Modal bagi perusahaan asuransi terdiri dari dua jenis utama, yaitu modal dasar (authorized capital) dan modal disetor (paid-up capital). Modal dasar adalah jumlah maksimum modal yang dapat dimiliki oleh perusahaan asuransi sesuai dengan peraturan dan ketentuan yang berlaku. Sementara itu, modal disetor adalah jumlah modal yang benar-benar telah disetor oleh pemegang saham.

Modal ini diperlukan oleh perusahaan asuransi untuk melindungi kepentingan para pemegang polis. Dalam konteks ini, modal berfungsi sebagai jaminan keuangan yang dapat digunakan perusahaan untuk membayar klaim asuransi, biaya administrasi, dan memenuhi kewajiban lainnya. Modal yang mencukupi memberikan kepercayaan kepada pemegang polis bahwa perusahaan memiliki kemampuan finansial untuk menanggapi klaim dan mempertahankan keberlanjutan operasionalnya.

Selain itu, modal juga menjadi faktor penentu dalam penilaian kredibilitas dan keberlanjutan perusahaan asuransi oleh regulator dan pemangku kepentingan lainnya. Pada umumnya, lembaga pengawas keuangan, seperti Otoritas Jasa Keuangan (OJK) di Indonesia, memiliki persyaratan modal minimum yang harus dipenuhi oleh perusahaan asuransi untuk dapat beroperasi secara sah.

Modal bagi perusahaan asuransi juga memainkan peran penting dalam menentukan kapasitas risiko perusahaan. Dengan modal yang memadai, perusahaan dapat menanggung risiko yang lebih besar dan diversifikasi portofolionya untuk mencapai pertumbuhan yang berkelanjutan.

Secara keseluruhan, modal bagi perusahaan asuransi di Indonesia bukan hanya sebagai persyaratan hukum, tetapi juga sebagai fondasi keuangan yang mendukung kelangsungan operasional, memberikan kepercayaan kepada pemegang polis, dan menjadi tolok ukur bagi kredibilitas perusahaan di mata regulator dan pemangku kepentingan lainnya. Oleh karena itu, manajemen modal menjadi bagian integral dari strategi dan kebijakan perusahaan asuransi untuk mencapai tujuan bisnisnya.

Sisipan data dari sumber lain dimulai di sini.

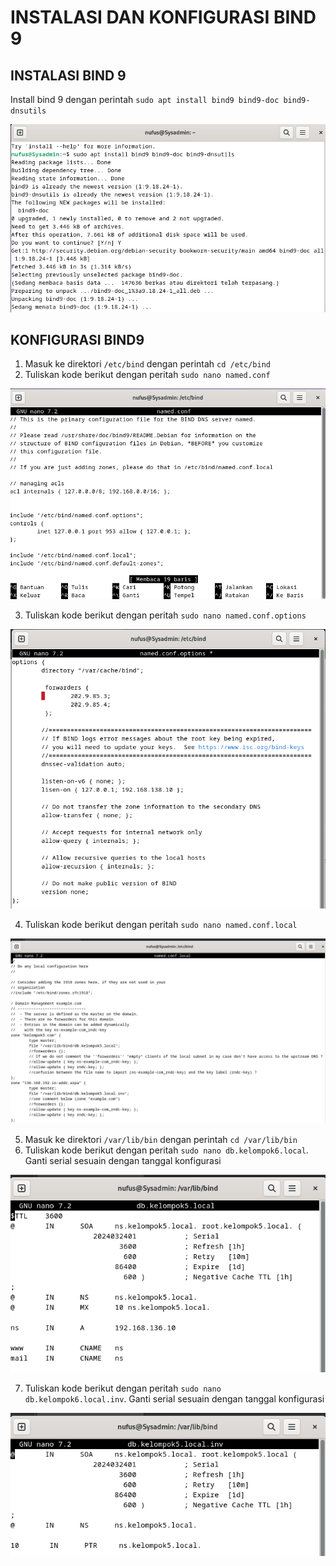 # INSTALASI DAN KONFIGURASI BIND 9

## INSTALASI BIND 9
Install bind 9 dengan perintah `sudo apt install bind9 bind9-doc bind9-dnsutils`

![](../../assets/minggu-4-dan-5/1.png)

## KONFIGURASI BIND9
1. Masuk ke direktori `/etc/bind` dengan perintah `cd /etc/bind`
2. Tuliskan kode berikut dengan peritah `sudo nano named.conf`

![](../../assets/minggu-4-dan-5/2.png)

3. Tuliskan kode berikut dengan peritah `sudo nano named.conf.options`

![](../../assets/minggu-4-dan-5/3.png)

4. Tuliskan kode berikut dengan peritah `sudo nano named.conf.local`

![](../../assets/minggu-4-dan-5/4.png)

5. Masuk ke direktori `/var/lib/bin` dengan perintah `cd /var/lib/bin`
6. Tuliskan kode berikut dengan peritah `sudo nano db.kelompok6.local`. Ganti serial sesuain dengan tanggal konfigurasi

![](../../assets/minggu-4-dan-5/5.png)

7. Tuliskan kode berikut dengan peritah `sudo nano db.kelompok6.local.inv`. Ganti serial sesuain dengan tanggal konfigurasi

![](../../assets/minggu-4-dan-5/6.png)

Pengamat Asuransi, Irvan Rahardjo, menyatakan bahwa rencana Otoritas Jasa Keuangan (OJK) untuk mendorong penambahan modal dapat meningkatkan ketahanan keuangan perusahaan asuransi. Namun, Irvan menekankan bahwa langkah tersebut tidak secara otomatis menghilangkan risiko gagal bayar terhadap kewajiban perusahaan kepada nasabah.

Irvan menjelaskan, “Asumsinya, dengan peningkatan modal disetor tidak ada gagal bayar. Padahal, tidak otomatis akan seperti itu.” Hal ini dikemukakan Irvan ketika dihubungi di Jakarta pada Minggu (11/6/2023). Menurutnya, masih banyak faktor lain yang dapat memengaruhi risiko gagal bayar perusahaan asuransi, seperti pengawasan regulator, integritas manajemen, dan tata kelola.

Ketua Umum Asosiasi Asuransi Umum Indonesia (AAUI), Budi Herawan, menambahkan bahwa rencana peningkatan modal minimum perlu dievaluasi berdasarkan kinerja keuangan industri asuransi. Budi mengungkapkan, “Industri asuransi umum saat ini tidak dalam keadaan sehat sehingga prioritas utama kami adalah bagaimana menyehatkan kembali industri tersebut.”

Sebelumnya, Kepala Eksekutif Pengawasan Perasuransian, Penjaminan, dan Dana Pensiun OJK, Ogi Prastomiyono, menjelaskan bahwa OJK berencana meningkatkan permodalan minimal karena persyaratan saat ini dianggap terlalu rendah dibandingkan dengan risiko usaha. Rencananya, OJK akan mengubah Peraturan OJK 67/2016 tentang Perizinan Usaha dan Kelembagaan Perusahaan Asuransi, Perusahaan Asuransi Syariah, Perusahaan Reasuransi, dan Perusahaan Reasuransi Syariah.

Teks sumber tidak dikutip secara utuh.